Hayallerimizi hayata dönüştürmek için hayat çok kısa ve bu kısıtlı zamana, ne kadar çok birikimli hayal sığdırırsak o kadar da mutlu bir yaşamımız olur. Bunun en güzel örneklerini hayata sunan Okan Bey, hayatı boyunca yaşadığı her şeyi bir deneyim ve birikim olarak varsayıp bütün yaşamını olumlu bir örnek olarak hayatındaki insanlara sundu. Okan Bey hayat tecrübesini samimi bir şekilde şöyle ifade ediyordu: “Ege Üniversitesi İktisat Bölümünü kazandım ve böylece Üniversite çağlarım başlamış oldu. Bu çağlarımda da aynı şekilde birçok alana girip çıktım. Aslında bu da bana bir hayat tecrübesi oldu. Çünkü ne kadar çok sektöre uğrarsanız ne kadar çok alanlara bölünürseniz o kadar çok hayat tecrübesi edinirsiniz. Çok gezenin de çok okuyanın da çok çalışanın da hepsinin ayrı bir avantajı ve dezavantajı vardır. Bunların avantajını yakaladığıma inanıyorum. Çünkü dediğim gibi yaşadığım her şeyi kendime tecrübe olarak aldım ve bu vesileyle ticari hayatım bir dönemde parlamaya başladı. Babadan gelen bir zenginlik ya da babadan gelen bir mirasımız yoktu ve hep kendimiz çalıştık. Abi kardeş sırt sırta verir kendi emeklerinizle çalıştık. Bu yüzden tüm emeklere saygı gösteren insanlarız. Birçok insanın başarılı hayat hikayesi vardır ama bizim hayat hikayemiz kendimizce farklıdır. Her başarılı insanın, bir inişi görüp tekrardan zirveye çıkmasını isteriz. 2002'de iflasın eşiğinden döndük. Türkiye'deki krizden dolayı büyük bir iflasını eşiğindeydik. 300-400 kişiyi istihdam ederken birdenbire kendimiz gidip başka yerde çalışır olduk. O derece iflası gördük ama bıkmadık usanmadık ve devam ettik çalışmaya. Çünkü hayat devam ediyordu ve ister istemez devam de edecekti. Bunun bilincinde olan insanlardık tekrardan devam ettik ve daha güçlü bir şekilde ayağa kalkmayı başardık. Çok şükür şu an 200-220 kişiye Van'daki Tekstil atölyemizde istihdam sağlıyoruz.”

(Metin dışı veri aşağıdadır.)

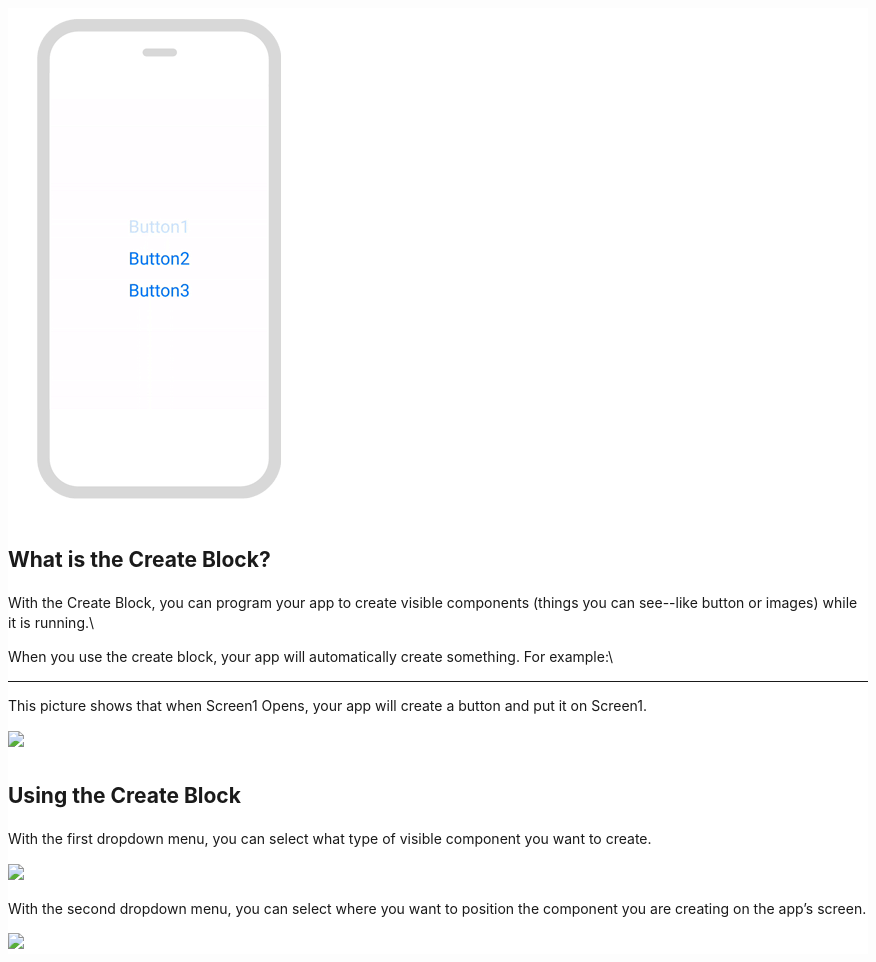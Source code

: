 ![Anytime a button is clicked, the text of that button will be set to “I Love Thunkable!”.](<.gitbook/assets/generic-method-block (1).gif>)

## **What is the Create Block?**

With the Create Block, you can program your app to create visible components (things you can see--like button or images) while it is running.\


When you use the create block, your app will automatically create something. For example:\
****

This picture shows that when Screen1 Opens, your app will create a button and put it on Screen1.

![](.gitbook/assets/screen-shot-2021-04-08-at-11.02.33-am.png)

## **Using the Create Block**

With the first dropdown menu, you can select what type of visible component you want to create.&#x20;

![](.gitbook/assets/screen-shot-2021-04-08-at-11.03.09-am.png)

With the second dropdown menu, you can select where you want to position the component you are creating on the app’s screen.

![](.gitbook/assets/screen-shot-2021-04-08-at-11.03.38-am.png)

Çalışma hayatına sürekli yeni şeyler ekleyip adımlarını giderek daha büyük atan Okan Bey, zamanın ona sunduğu tüm fırsatları elinden geldiğince güzel değerlendirip geleceğine ve gelecektekilere fayda sağlama amacı güderek yaşamına değer katmaya devam ediyordu. Bunları da şu sözlerle dile getiriyordu: “Her iş insanının, kendi alanında ya da yapmak istediği projeler anlamında bir bakış açısı ve vizyonu vardır. En büyük hedefimiz, çocuklarımıza temiz bir toplum ve temiz bir ahlak bırakmaktır. Bu nitelikte elimizden gelen ne varsa onu yapmaya çalışıyoruz. Bu amaçla şu anki çalışmalarımıza ek olarak kültür mantar üretimini yapıyoruz. Mantar üretiminde Türkiye'nin en iyilerini arasına girdik. Mantar bölgemizde olmayan bir üründü ve bölgemizde olmayan bir ürünü istihdam sağlayarak bölgemize kazandırmak adına üretimi sağlamış olduk. Şu an Uluslararası Tarım ve Gıda Konfederasyonunda Bölge Başkanlığı yapıyorum. Tarım ve Gıda Konfederasyonumuz, kendi içinde 11 tane Federasyon, birçok Dernek ve bir tane Vakıf bulunduruyor. 55 ülkede şu an temsilciliği var. Türkiye'de 81 ilde 640 ilçede temsilciliği var. Aynı zamanda ülkemizde 260 bin olmak üzere dünya genelinde toplam olarak 6,5 milyon üretici ve tüketiciye hizmet veren bir Konfederasyon. Burada da faaliyetlerimiz devam edecek. Yakın zamanda güzel projelerle ismimizden söz ettirmeye devam edeceğiz.”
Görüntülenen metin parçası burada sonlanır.